### WHAT YOU SHOULD DO:
The records that follow are to be given again exactly. Do not carry over any image.

RECORDS TO PROCESS below:

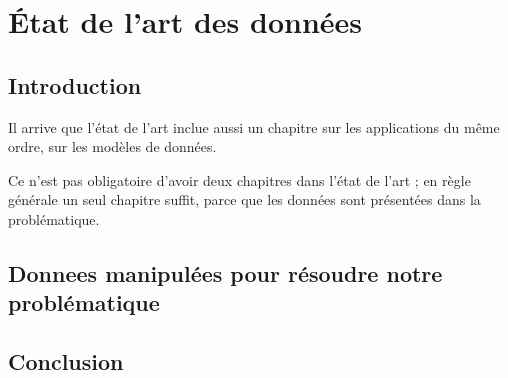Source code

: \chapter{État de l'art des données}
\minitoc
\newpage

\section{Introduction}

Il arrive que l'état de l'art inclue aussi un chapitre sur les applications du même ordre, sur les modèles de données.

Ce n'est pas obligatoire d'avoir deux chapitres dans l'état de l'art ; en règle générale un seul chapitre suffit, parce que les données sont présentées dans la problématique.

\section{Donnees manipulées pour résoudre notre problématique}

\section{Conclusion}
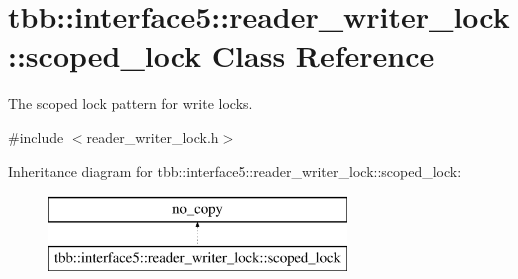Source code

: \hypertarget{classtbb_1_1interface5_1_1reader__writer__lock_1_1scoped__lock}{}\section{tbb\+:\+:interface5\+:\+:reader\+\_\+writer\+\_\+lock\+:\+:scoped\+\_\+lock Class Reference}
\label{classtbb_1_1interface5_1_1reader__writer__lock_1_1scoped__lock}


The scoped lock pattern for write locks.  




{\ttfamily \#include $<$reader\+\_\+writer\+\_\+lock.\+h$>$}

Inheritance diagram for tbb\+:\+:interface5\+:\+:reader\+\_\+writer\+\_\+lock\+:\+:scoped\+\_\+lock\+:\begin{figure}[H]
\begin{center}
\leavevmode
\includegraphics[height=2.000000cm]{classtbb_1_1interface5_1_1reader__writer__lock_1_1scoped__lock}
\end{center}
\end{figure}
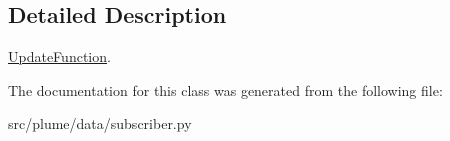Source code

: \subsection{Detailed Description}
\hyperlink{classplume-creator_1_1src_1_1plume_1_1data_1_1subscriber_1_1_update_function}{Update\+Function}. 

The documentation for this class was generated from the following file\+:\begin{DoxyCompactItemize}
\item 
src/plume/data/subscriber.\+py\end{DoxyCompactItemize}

End of RECORDS TO PROCESS.

### RESULT FOR THIS TASK:
Source code

: \chapter{État de l'art des données}
\minitoc
\newpage

\section{Introduction}

Il arrive que l'état de l'art inclue aussi un chapitre sur les applications du même ordre, sur les modèles de données.

Ce n'est pas obligatoire d'avoir deux chapitres dans l'état de l'art ; en règle générale un seul chapitre suffit, parce que les données sont présentées dans la problématique.

\section{Donnees manipulées pour résoudre notre problématique}

\section{Conclusion}
Source code

: \hypertarget{classtbb_1_1interface5_1_1reader__writer__lock_1_1scoped__lock}{}\section{tbb\+:\+:interface5\+:\+:reader\+\_\+writer\+\_\+lock\+:\+:scoped\+\_\+lock Class Reference}
\label{classtbb_1_1interface5_1_1reader__writer__lock_1_1scoped__lock}


The scoped lock pattern for write locks.  




{\ttfamily \#include $<$reader\+\_\+writer\+\_\+lock.\+h$>$}

Inheritance diagram for tbb\+:\+:interface5\+:\+:reader\+\_\+writer\+\_\+lock\+:\+:scoped\+\_\+lock\+:\begin{figure}[H]
\begin{center}
\leavevmode
\includegraphics[height=2.000000cm]{classtbb_1_1interface5_1_1reader__writer__lock_1_1scoped__lock}
\end{center}
\end{figure}
Source code

: \subsection{Detailed Description}
\hyperlink{classplume-creator_1_1src_1_1plume_1_1data_1_1subscriber_1_1_update_function}{Update\+Function}. 

The documentation for this class was generated from the following file\+:\begin{DoxyCompactItemize}
\item 
src/plume/data/subscriber.\+py\end{DoxyCompactItemize}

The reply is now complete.